(Stored data)
::::::::

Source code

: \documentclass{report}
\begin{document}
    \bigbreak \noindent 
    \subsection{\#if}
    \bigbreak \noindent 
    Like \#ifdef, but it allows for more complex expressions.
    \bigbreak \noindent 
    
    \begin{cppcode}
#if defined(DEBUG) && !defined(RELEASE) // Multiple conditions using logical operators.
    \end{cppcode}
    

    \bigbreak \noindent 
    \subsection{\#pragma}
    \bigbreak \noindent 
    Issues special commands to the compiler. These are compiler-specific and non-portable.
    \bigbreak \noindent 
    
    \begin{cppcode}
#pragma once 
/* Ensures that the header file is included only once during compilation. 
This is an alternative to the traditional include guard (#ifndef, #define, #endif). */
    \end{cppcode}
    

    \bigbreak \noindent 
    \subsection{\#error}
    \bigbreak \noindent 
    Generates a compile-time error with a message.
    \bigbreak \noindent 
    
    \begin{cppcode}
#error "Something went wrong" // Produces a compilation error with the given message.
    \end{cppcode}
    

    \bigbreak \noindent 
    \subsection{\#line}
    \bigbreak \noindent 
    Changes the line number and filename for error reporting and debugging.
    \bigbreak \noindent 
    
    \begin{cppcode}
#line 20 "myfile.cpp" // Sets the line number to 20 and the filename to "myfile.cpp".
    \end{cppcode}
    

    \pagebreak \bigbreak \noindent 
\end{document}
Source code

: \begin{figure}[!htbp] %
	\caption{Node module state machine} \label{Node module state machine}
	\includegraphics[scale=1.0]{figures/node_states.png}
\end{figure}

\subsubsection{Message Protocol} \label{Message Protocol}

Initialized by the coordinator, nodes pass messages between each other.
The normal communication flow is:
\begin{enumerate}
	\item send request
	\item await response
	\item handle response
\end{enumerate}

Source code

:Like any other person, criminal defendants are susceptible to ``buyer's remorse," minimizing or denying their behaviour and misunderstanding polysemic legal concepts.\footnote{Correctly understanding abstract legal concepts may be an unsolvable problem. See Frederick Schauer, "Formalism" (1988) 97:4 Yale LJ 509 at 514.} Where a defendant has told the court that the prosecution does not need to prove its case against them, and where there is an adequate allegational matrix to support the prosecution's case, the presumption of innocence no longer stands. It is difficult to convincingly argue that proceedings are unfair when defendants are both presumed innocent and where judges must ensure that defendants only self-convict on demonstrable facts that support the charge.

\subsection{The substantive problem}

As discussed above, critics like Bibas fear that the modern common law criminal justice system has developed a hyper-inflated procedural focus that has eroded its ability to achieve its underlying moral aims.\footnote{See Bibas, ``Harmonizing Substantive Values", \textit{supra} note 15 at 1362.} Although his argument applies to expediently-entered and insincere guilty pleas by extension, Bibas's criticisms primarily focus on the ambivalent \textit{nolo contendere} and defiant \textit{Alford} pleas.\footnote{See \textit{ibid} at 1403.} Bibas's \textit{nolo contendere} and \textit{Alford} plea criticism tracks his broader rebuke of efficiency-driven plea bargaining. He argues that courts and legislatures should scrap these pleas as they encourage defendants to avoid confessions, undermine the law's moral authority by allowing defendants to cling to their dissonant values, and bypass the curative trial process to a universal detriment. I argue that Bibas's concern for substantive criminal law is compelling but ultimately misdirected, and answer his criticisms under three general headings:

::::::::

Line by line, copy the data above.

Source code

: \documentclass{report}
\begin{document}
    \bigbreak \noindent 
    \subsection{\#if}
    \bigbreak \noindent 
    Like \#ifdef, but it allows for more complex expressions.
    \bigbreak \noindent 
    
    \begin{cppcode}
#if defined(DEBUG) && !defined(RELEASE) // Multiple conditions using logical operators.
    \end{cppcode}
    

    \bigbreak \noindent 
    \subsection{\#pragma}
    \bigbreak \noindent 
    Issues special commands to the compiler. These are compiler-specific and non-portable.
    \bigbreak \noindent 
    
    \begin{cppcode}
#pragma once 
/* Ensures that the header file is included only once during compilation. 
This is an alternative to the traditional include guard (#ifndef, #define, #endif). */
    \end{cppcode}
    

    \bigbreak \noindent 
    \subsection{\#error}
    \bigbreak \noindent 
    Generates a compile-time error with a message.
    \bigbreak \noindent 
    
    \begin{cppcode}
#error "Something went wrong" // Produces a compilation error with the given message.
    \end{cppcode}
    

    \bigbreak \noindent 
    \subsection{\#line}
    \bigbreak \noindent 
    Changes the line number and filename for error reporting and debugging.
    \bigbreak \noindent 
    
    \begin{cppcode}
#line 20 "myfile.cpp" // Sets the line number to 20 and the filename to "myfile.cpp".
    \end{cppcode}
    

    \pagebreak \bigbreak \noindent 
\end{document}
Source code

: \begin{figure}[!htbp] %
	\caption{Node module state machine} \label{Node module state machine}
	\includegraphics[scale=1.0]{figures/node_states.png}
\end{figure}

\subsubsection{Message Protocol} \label{Message Protocol}

Initialized by the coordinator, nodes pass messages between each other.
The normal communication flow is:
\begin{enumerate}
	\item send request
	\item await response
	\item handle response
\end{enumerate}

Source code

:Like any other person, criminal defendants are susceptible to ``buyer's remorse," minimizing or denying their behaviour and misunderstanding polysemic legal concepts.\footnote{Correctly understanding abstract legal concepts may be an unsolvable problem. See Frederick Schauer, "Formalism" (1988) 97:4 Yale LJ 509 at 514.} Where a defendant has told the court that the prosecution does not need to prove its case against them, and where there is an adequate allegational matrix to support the prosecution's case, the presumption of innocence no longer stands. It is difficult to convincingly argue that proceedings are unfair when defendants are both presumed innocent and where judges must ensure that defendants only self-convict on demonstrable facts that support the charge.

\subsection{The substantive problem}

As discussed above, critics like Bibas fear that the modern common law criminal justice system has developed a hyper-inflated procedural focus that has eroded its ability to achieve its underlying moral aims.\footnote{See Bibas, ``Harmonizing Substantive Values", \textit{supra} note 15 at 1362.} Although his argument applies to expediently-entered and insincere guilty pleas by extension, Bibas's criticisms primarily focus on the ambivalent \textit{nolo contendere} and defiant \textit{Alford} pleas.\footnote{See \textit{ibid} at 1403.} Bibas's \textit{nolo contendere} and \textit{Alford} plea criticism tracks his broader rebuke of efficiency-driven plea bargaining. He argues that courts and legislatures should scrap these pleas as they encourage defendants to avoid confessions, undermine the law's moral authority by allowing defendants to cling to their dissonant values, and bypass the curative trial process to a universal detriment. I argue that Bibas's concern for substantive criminal law is compelling but ultimately misdirected, and answer his criticisms under three general headings:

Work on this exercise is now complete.